Collective Nostalgia meets Religious Fundamentalism

Posted in The Gnovis Blog

I have long had a vaguely secretive fascination with what I’m going to call, in this post, "collective nostalgia," though I am often more inclined to call it "false nostalgia," emphasizing that the object of this nostalgia is generally something imaginary.

To scholars of nationalism and nation building, this concept is quite familiar, in principle if not in name — the public memory that underlies national histories is characterized by a collective memory (and collective forgetting) that is selective, essentialized, and at times imagined.

However, nostalgia rears its head in many other places, as well. Some examples:

  • When I read Robert Putnam’s "Bowling Alone," though his argument and data are quite persuasive, I can’t help feeling that there is a sense of nostalgia clouding his reasoning. Though I personally long for a greater sense of connection with my local community and neighborhood, much as Putnam does, I also recognize that these connections haven’t vanished (at least not completely), they’ve merely evolved along with communications technology, so that they are no longer bound by physical space. Putnam also overlooks the degree to which his memory of community is dependant about stay-at-home mothers and the luxuries of mid-20th century middle class leisure, two problems of social equality that are simply no longer acceptable in our society. Remembering this time as one of perfect community requires an imaginary history in which the values of the present are injected into the realities of the past.
  • I frequently hear people complain about how, "these days" everyone on the Metro is always listening to their iPods and ignoring the people around them, overlooking the important detail that, during the peak of Putnam’s ideal America, public transportation was about to become one of our nation’s most powerful symbols of racism and segregation. Imagining that public transit was once a hub of discourse for the working class literati, or a meeting place for social organizations is just plain silly: a bus is not a coffee house.
  • Watching the NBA playoffs over the past few months, I’ve had many discussions in which the NBA today was compared to its glory days in the ’80s and early ’90s. Last night I studied Game 3 from the 1989 NBA Finals (the Pistons swept the Lakers in four games). While I could write an entire post about this topic — and another about the Isiah Thomas / Magic Johnson cheek kiss before the game (right) — the gist of it is this: with some exceptions, the aspects of the game that fans are nostalgic for only existed because of qualitative limitations of players at that time. The players simply weren’t as athletic as they are today, and the ball and the game were not yet fully embodied in the players… the moments of clumsiness and uncertainty were key contributors to the excitement of the game. The nostalgia is, in this case, nostalgia for an imaginary NBA that never existed.
  • In the debate over gay marriage, the notion of "erosion of marriage" presupposes a time of uneroded marriage, a time when all marriages were long, happy, and prosperous, wives were never beaten, and men (married or not) never had sex with men. This is, quite obviously, nostalgia for an imaginary time and place.
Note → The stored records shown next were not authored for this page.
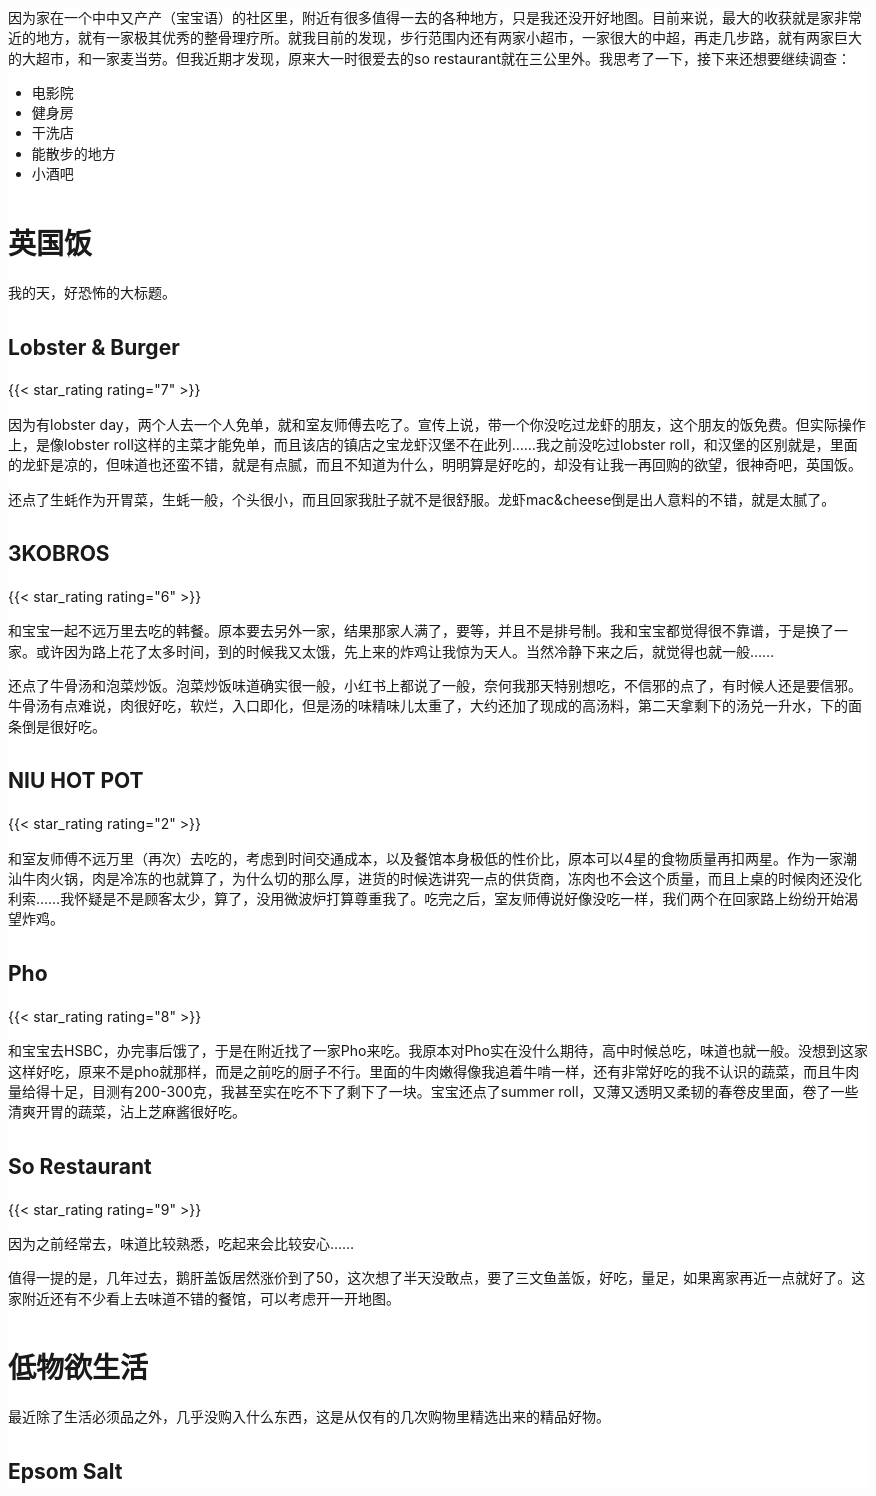 因为家在一个中中又产产（宝宝语）的社区里，附近有很多值得一去的各种地方，只是我还没开好地图。目前来说，最大的收获就是家非常近的地方，就有一家极其优秀的整骨理疗所。就我目前的发现，步行范围内还有两家小超市，一家很大的中超，再走几步路，就有两家巨大的大超市，和一家麦当劳。但我近期才发现，原来大一时很爱去的so restaurant就在三公里外。我思考了一下，接下来还想要继续调查：
- 电影院
- 健身房
- 干洗店
- 能散步的地方
- 小酒吧 

# 英国饭

我的天，好恐怖的大标题。
## Lobster & Burger
{{< star_rating rating="7" >}}

因为有lobster day，两个人去一个人免单，就和室友师傅去吃了。宣传上说，带一个你没吃过龙虾的朋友，这个朋友的饭免费。但实际操作上，是像lobster  roll这样的主菜才能免单，而且该店的镇店之宝龙虾汉堡不在此列……我之前没吃过lobster roll，和汉堡的区别就是，里面的龙虾是凉的，但味道也还蛮不错，就是有点腻，而且不知道为什么，明明算是好吃的，却没有让我一再回购的欲望，很神奇吧，英国饭。

还点了生蚝作为开胃菜，生蚝一般，个头很小，而且回家我肚子就不是很舒服。龙虾mac&cheese倒是出人意料的不错，就是太腻了。
## 3KOBROS
{{< star_rating rating="6" >}}

和宝宝一起不远万里去吃的韩餐。原本要去另外一家，结果那家人满了，要等，并且不是排号制。我和宝宝都觉得很不靠谱，于是换了一家。或许因为路上花了太多时间，到的时候我又太饿，先上来的炸鸡让我惊为天人。当然冷静下来之后，就觉得也就一般……

还点了牛骨汤和泡菜炒饭。泡菜炒饭味道确实很一般，小红书上都说了一般，奈何我那天特别想吃，不信邪的点了，有时候人还是要信邪。牛骨汤有点难说，肉很好吃，软烂，入口即化，但是汤的味精味儿太重了，大约还加了现成的高汤料，第二天拿剩下的汤兑一升水，下的面条倒是很好吃。
## NIU HOT POT
{{< star_rating rating="2" >}}

和室友师傅不远万里（再次）去吃的，考虑到时间交通成本，以及餐馆本身极低的性价比，原本可以4星的食物质量再扣两星。作为一家潮汕牛肉火锅，肉是冷冻的也就算了，为什么切的那么厚，进货的时候选讲究一点的供货商，冻肉也不会这个质量，而且上桌的时候肉还没化利索……我怀疑是不是顾客太少，算了，没用微波炉打算尊重我了。吃完之后，室友师傅说好像没吃一样，我们两个在回家路上纷纷开始渴望炸鸡。
## Pho
{{< star_rating rating="8" >}}

和宝宝去HSBC，办完事后饿了，于是在附近找了一家Pho来吃。我原本对Pho实在没什么期待，高中时候总吃，味道也就一般。没想到这家这样好吃，原来不是pho就那样，而是之前吃的厨子不行。里面的牛肉嫩得像我追着牛啃一样，还有非常好吃的我不认识的蔬菜，而且牛肉量给得十足，目测有200-300克，我甚至实在吃不下了剩下了一块。宝宝还点了summer roll，又薄又透明又柔韧的春卷皮里面，卷了一些清爽开胃的蔬菜，沾上芝麻酱很好吃。
## So Restaurant
{{< star_rating rating="9" >}}

因为之前经常去，味道比较熟悉，吃起来会比较安心……

值得一提的是，几年过去，鹅肝盖饭居然涨价到了50，这次想了半天没敢点，要了三文鱼盖饭，好吃，量足，如果离家再近一点就好了。这家附近还有不少看上去味道不错的餐馆，可以考虑开一开地图。
# 低物欲生活

最近除了生活必须品之外，几乎没购入什么东西，这是从仅有的几次购物里精选出来的精品好物。
## Epsom Salt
Though I have many potential topics to choose from, the particular sort of collective nostalgia topic that drove me to post today comes from the book "Empire" (2000, Hardt & Negri, PDF). I’ve yet to digest, or even consume, the substantial bulk of this text, but in the section that interests me at the moment, the authors link Islamic fundamentalism to Christian fundamentalism, via a common sense of anti-modernism: "Islamic fundamentalists are most coherently united . . . in their being resolutely opposed to modernity and modernization. . . . Christian fundamentalists in the United States also present themselves as movements against social modernization" (147).

While both movements describe themselves in terms that suggest a return to a set of values and a lifestyle of the past, "fundamentalist visions of a return to the past are generally based on historical illusions" such as the "purity and wholesomeness of the stable, nuclear heterosexual family . . . [which] never existed in the United States" (148).

Rather than the "clash of cultures" model that has been so popular in the last decade, Hardt & Negri actually see the fundamentalist wings of various cultures occupying the same side in a different conflict, a clash with modernization. They place, on the other side of that conflict, the postmodernists who, contrary to broader notions of postmodernism, are for Hardt & Negri a subset of postmodern theorists who "point to the end of modern sovereignty and demonstrate a new capacity to think outside the framework of modern binaries and modern identities, a thought of plurality and multiplicity" (143). (Of course, their emphasis on a binary structure in this conflict place the authors in an ambiguous place, unless, perhaps, they intend for the conflict to be seen as a fundamentalist invention, which the postmodernists would not accept).

What interests me most about their argument, aside from its echoes of my comments above regarding gay marriage vs. the traditional family, is the way it destabilizes the categories of "Us" and "Them" (ie, the division along national and cultural lines) that have monopolized public discourse in recent years, and instead suggests a public discourse which involves a greater degree of self-reflection and self-study (though I don’t yet know how well this idea meshes with Hardt & Negri’s broader argument in the book). As globalization destabilizes the historical correspondence of cultural borders with national borders, is the very notion of a geographical "clash of cultures" not becoming, at least to a degree, an object of collective nostalgia itself?